Recruter des ingénieurs sécurité : misez sur la performance en CTF

Comment recruter des ingénieurs sécurité sans vous reposer sur les certifications : faites du défi pratique de type CTF une étape de recrutement structurée et notée sur grille.

Ernest Bursa

Ernest Bursa

Founder · · 12 min de lecture
A security engineering hiring panel reviewing a candidate's calibrated CTF challenge writeup against a scoring rubric on a shared screen

Pour recruter des ingénieurs sécurité sans vous reposer sur les certifications, intégrez un défi pratique calibré, un exercice concret de type CTF, comme une étape structurée et notée sur grille dans votre pipeline. Consignez le score de chaque candidat·e comme un signal comparable, puis validez-le face à la performance réelle sur le terrain, par exemple via votre programme de divulgation. Vous mesurez ainsi directement la compétence au lieu de vous fier à un diplôme censé en tenir lieu.

Voilà tout l’argument. Une certification atteste qu’une personne a réussi un examen un jour donné. Un défi pratique révèle si elle sait réellement trouver une vulnérabilité, l’exploiter et rédiger un rapport sous la pression du temps, ce qui correspond précisément au métier. Ce guide déroule le processus complet : pourquoi les certifications sont un signal faible, comment concevoir un défi en phase avec votre poste, comment l’insérer dans un pipeline structuré, comment le noter comme un exercice concret, et comment boucler la boucle avec les chercheurs·euses en sécurité qui ont déjà fait leurs preuves sur vos systèmes réels.

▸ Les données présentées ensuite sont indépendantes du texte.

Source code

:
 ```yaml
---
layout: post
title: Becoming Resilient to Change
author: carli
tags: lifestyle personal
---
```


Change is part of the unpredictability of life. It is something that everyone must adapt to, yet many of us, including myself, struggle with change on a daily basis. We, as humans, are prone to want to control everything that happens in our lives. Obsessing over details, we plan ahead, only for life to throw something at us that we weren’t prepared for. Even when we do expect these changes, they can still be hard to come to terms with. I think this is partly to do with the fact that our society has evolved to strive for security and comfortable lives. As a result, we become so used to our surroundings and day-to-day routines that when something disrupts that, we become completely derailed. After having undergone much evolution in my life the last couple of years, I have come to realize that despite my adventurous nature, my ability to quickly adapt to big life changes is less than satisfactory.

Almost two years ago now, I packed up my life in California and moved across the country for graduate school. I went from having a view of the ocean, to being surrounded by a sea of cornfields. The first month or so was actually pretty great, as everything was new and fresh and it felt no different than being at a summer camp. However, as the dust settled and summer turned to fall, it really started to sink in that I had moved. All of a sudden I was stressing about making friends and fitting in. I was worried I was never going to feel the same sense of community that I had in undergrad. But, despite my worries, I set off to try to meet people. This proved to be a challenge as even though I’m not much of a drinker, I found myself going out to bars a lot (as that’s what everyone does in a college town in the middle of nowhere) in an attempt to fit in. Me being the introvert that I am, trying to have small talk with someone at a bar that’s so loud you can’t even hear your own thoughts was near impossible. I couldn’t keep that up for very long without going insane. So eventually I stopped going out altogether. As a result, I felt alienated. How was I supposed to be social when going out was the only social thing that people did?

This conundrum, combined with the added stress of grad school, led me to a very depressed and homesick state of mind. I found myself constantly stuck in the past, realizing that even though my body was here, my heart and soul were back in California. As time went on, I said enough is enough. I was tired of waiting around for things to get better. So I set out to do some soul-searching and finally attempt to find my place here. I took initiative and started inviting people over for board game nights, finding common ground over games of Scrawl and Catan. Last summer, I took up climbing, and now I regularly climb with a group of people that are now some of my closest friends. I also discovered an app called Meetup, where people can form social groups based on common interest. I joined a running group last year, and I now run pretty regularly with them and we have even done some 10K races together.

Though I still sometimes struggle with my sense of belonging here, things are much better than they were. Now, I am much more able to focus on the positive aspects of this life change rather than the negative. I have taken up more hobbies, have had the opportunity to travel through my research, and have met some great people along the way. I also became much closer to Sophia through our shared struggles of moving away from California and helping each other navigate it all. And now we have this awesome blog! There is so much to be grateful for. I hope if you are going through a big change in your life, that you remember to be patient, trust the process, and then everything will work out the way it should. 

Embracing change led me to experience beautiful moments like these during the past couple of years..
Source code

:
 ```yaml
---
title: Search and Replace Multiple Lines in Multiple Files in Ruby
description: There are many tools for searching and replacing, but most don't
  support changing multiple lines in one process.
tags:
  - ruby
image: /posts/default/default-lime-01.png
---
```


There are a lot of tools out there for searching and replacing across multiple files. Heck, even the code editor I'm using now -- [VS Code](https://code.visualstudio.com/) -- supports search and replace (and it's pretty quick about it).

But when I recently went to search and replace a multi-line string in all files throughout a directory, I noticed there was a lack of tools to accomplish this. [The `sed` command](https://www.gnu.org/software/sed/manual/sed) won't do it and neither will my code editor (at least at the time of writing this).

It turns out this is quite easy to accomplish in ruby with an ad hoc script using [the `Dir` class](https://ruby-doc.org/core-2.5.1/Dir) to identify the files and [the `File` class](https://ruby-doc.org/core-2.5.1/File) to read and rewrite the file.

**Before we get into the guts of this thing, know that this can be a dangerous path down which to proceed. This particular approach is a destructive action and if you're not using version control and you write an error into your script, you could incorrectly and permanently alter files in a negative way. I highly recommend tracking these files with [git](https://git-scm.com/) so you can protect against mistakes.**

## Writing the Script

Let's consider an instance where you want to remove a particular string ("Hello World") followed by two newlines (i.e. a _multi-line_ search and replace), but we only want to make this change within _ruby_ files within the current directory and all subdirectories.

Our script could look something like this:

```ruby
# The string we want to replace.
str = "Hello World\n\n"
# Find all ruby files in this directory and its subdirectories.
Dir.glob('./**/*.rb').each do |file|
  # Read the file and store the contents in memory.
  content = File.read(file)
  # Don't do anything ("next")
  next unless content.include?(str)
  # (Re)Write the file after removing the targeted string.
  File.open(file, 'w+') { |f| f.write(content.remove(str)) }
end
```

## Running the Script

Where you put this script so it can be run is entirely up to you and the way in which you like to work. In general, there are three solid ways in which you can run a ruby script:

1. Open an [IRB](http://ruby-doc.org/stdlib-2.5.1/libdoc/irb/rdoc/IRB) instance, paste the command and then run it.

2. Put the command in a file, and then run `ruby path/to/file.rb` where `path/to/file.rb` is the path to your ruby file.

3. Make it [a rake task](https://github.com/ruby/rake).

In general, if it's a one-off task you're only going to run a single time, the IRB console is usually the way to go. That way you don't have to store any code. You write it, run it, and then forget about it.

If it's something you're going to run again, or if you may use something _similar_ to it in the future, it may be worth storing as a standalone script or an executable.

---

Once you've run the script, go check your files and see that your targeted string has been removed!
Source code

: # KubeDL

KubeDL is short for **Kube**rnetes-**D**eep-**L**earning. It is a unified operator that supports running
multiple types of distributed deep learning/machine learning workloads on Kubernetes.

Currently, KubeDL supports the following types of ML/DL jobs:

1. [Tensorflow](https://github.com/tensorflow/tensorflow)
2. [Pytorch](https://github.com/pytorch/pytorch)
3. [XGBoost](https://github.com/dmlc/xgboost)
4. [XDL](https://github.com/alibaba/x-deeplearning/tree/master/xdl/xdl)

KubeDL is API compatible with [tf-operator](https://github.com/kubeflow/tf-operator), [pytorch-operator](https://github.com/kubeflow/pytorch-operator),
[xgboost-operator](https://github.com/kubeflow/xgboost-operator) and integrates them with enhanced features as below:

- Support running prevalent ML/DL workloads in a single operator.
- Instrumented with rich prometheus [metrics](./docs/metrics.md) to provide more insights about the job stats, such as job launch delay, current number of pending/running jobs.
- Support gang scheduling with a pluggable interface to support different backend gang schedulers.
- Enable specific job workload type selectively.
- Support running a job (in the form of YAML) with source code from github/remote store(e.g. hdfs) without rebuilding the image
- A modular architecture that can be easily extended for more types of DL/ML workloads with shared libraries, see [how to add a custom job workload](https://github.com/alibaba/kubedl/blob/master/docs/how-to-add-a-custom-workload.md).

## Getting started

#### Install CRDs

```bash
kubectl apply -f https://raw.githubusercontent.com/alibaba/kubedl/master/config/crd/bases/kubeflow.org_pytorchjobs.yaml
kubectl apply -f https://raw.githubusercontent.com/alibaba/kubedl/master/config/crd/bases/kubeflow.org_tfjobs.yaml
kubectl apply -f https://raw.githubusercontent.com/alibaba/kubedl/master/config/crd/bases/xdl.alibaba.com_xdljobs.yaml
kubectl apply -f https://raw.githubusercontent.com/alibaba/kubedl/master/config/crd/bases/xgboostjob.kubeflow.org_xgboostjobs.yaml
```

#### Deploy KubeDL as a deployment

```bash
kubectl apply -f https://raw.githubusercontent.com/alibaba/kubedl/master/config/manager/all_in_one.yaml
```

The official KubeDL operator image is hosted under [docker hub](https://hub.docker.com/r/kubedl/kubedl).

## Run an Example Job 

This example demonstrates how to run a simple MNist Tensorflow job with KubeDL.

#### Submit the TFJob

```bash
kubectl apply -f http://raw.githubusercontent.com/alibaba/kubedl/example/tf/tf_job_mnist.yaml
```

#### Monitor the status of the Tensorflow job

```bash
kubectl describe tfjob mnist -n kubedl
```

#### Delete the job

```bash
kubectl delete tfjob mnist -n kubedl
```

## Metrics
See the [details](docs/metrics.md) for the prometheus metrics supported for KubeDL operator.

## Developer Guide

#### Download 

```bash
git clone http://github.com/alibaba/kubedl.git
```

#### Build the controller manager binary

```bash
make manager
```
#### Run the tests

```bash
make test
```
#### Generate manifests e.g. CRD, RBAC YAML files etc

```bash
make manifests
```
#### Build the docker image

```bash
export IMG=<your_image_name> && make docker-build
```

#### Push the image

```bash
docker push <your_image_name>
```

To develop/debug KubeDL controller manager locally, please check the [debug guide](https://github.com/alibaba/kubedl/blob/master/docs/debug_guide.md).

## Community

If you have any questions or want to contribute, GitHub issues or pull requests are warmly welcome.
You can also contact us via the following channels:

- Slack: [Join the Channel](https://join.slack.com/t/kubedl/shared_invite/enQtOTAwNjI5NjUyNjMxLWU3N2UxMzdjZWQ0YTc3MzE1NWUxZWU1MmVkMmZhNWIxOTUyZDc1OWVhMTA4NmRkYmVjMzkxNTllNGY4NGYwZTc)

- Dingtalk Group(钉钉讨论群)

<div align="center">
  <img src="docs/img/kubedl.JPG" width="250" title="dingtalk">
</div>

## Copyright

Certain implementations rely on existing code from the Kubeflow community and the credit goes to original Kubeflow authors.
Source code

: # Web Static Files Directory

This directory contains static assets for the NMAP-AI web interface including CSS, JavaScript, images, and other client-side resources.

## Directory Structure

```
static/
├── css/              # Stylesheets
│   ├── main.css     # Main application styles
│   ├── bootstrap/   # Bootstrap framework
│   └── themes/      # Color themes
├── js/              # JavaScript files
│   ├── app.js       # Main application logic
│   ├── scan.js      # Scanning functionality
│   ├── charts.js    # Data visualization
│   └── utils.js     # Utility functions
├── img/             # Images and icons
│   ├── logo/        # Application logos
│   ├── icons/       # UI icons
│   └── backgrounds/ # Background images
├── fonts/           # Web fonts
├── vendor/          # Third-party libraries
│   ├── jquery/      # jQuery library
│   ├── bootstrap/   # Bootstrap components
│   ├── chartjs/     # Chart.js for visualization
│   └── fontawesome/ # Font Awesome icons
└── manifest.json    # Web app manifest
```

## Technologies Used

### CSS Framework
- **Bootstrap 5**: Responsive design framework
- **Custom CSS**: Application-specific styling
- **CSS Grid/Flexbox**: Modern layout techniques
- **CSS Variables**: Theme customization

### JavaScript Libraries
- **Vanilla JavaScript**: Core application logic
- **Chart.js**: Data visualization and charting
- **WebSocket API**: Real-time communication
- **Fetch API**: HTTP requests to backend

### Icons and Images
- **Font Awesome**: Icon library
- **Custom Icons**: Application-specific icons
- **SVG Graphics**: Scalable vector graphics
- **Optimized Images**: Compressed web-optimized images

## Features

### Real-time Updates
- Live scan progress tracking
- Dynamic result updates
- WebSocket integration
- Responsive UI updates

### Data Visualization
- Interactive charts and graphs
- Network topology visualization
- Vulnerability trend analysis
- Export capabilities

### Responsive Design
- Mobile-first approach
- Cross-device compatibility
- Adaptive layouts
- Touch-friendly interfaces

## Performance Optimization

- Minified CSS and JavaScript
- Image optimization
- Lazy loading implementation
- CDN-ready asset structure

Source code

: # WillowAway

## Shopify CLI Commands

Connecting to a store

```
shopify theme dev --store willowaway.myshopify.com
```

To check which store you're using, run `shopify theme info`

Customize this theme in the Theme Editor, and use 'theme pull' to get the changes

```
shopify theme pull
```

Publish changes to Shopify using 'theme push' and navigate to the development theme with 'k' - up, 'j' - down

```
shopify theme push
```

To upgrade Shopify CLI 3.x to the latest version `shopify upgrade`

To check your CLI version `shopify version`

Le problème du recrutement en sécurité : trop de certifications, trop peu de signal

Le cœur du problème dans le recrutement en sécurité n’est pas une pénurie de candidatures, mais une pénurie de compétences démontrables, et les certifications ne séparent plus les deux. Vous ouvrez un poste d’ingénieur sécurité et vous recevez un déluge de CV empilant des sigles que vous ne pouvez pas comparer de façon utile.

Les données confirment ce glissement de cadrage. Le ISC2 2024 Cybersecurity Workforce Study estimait à 4,8 millions le déficit mondial de professionnels nécessaires, soit une hausse de 19 % d’une année sur l’autre, laissant environ 47 % de la demande non satisfaite. (À noter : ce chiffre de 4,8 M est l’estimation 2024, fréquemment et à tort étiquetée 2025 dans la presse de seconde main.) L’étude 2025 a délibérément cessé de publier un chiffre unique de déficit et a changé de discours : 59 % des répondants signalent des besoins de compétences critiques ou importants, contre 44 % en 2024, et 95 % font état d’au moins un besoin de compétences.

Lisez ces deux études ensemble et le message est limpide. La conversation est passée de « on ne trouve pas assez de personnes » à « on ne trouve pas assez de personnes capables de faire le travail de manière démontrable ». C’est exactement le fossé qu’un signal axé sur les compétences est conçu pour combler. Si 95 % des équipes signalent un besoin de compétences, le problème de présélection est un problème de mesure, et un CV gorgé de certifications est un piètre instrument de mesure.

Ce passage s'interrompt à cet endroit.